Das Märchen wird uns aufgetischt, seit die Milchpreise im vergangenen Jahr explodiert sind. Die wahren
Ursachen sind woanders zu suchen.
Seit Monaten verfolgen Europäische
Zentral- und Deutsche Bundesbanker die Preisentwicklung mit Argusaugen. Auf Jahresbasis sind die
Verbraucherpreise im März dieses Jahres um 3,1% gestiegen. Das Ziel der EZB, die Inflation unter 2% zu
halten, wird schon seit März 2007 Monat für Monat verfehlt. Verantwortlich hierfür sind die
Preissteigerungen bei Lebensmitteln und Energie. Erstere verteuerten sich im März 2008 um 8,6%,
letztere um 9,8%.
Dabei gilt noch immer, was der
preußische Statistiker Ernst Engel Mitte des 19.Jahrhunderts feststellte und was in Lehrbüchern
der Volkswirtschaftslehre seither als Engelsches Gesetz bezeichnet wird: Je höher das Einkommen,
desto geringer ist der Anteil, der für Lebensmittel ausgegeben wird.
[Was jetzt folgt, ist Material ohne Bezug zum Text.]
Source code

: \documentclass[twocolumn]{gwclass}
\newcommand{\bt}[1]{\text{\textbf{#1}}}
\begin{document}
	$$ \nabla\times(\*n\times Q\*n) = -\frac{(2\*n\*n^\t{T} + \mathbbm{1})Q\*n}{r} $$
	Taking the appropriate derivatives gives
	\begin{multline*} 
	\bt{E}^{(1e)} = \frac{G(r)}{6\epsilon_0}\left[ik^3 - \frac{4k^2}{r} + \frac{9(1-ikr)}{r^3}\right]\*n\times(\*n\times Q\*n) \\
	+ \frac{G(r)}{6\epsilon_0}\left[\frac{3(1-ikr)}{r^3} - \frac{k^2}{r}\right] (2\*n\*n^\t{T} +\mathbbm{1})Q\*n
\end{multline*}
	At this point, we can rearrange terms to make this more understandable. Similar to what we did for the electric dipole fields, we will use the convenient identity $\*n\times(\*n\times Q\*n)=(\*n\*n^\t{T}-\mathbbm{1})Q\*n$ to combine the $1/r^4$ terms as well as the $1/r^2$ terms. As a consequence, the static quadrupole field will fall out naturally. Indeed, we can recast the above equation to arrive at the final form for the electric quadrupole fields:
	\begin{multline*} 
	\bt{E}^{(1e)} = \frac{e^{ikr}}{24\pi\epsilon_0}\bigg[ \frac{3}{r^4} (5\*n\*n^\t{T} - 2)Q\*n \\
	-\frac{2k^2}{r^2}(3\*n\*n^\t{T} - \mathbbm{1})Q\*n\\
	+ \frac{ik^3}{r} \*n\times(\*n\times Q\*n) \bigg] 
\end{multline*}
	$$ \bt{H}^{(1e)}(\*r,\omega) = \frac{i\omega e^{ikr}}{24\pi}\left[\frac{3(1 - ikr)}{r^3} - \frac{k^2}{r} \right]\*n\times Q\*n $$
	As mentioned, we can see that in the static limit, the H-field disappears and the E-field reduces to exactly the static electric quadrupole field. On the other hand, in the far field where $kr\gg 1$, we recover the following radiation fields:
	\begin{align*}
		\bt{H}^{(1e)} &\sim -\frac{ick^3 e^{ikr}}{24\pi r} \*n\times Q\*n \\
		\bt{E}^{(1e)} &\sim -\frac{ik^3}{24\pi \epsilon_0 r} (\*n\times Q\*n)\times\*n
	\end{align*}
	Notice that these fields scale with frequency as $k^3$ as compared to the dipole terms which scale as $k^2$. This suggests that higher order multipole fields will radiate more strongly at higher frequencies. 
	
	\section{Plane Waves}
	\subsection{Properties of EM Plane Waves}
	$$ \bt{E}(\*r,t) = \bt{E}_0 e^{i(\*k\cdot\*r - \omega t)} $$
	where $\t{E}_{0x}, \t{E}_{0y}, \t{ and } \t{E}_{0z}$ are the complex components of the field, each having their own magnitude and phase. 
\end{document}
Für Energie gilt das Engelsche
Gesetz nur in abgeschwächter Form, weil sich die Bezieher hoher Einkommen gern den Luxus dicker und
benzinfressender Autos, häufiger Flugreisen und großer Häuser mit entsprechendem Aufwand an
Heizkosten leisten. Höhere Lebensmittel- und Energiepreise sind für sie kein großes Problem.
Schlimmstenfalls stecken sie einen etwas geringeren Anteil ihres Gesamteinkommens in
Spekulationsgeschäfte als in der Vergangenheit.
Angesichts dessen, dass Spekulation die
Preise treibt, können auch schon mit geringen Einsätzen in der Rohstoff- und
Lebensmittelspekulation enorme Gewinne gemacht werden. Für die Kaufkraft und den Lebensstandard
privater Haushalte bedeuten steigende Preise für Energie und Lebensmittel jedoch, dass arme Haushalte
stärker von der Inflation betroffen sind als reiche Haushalte.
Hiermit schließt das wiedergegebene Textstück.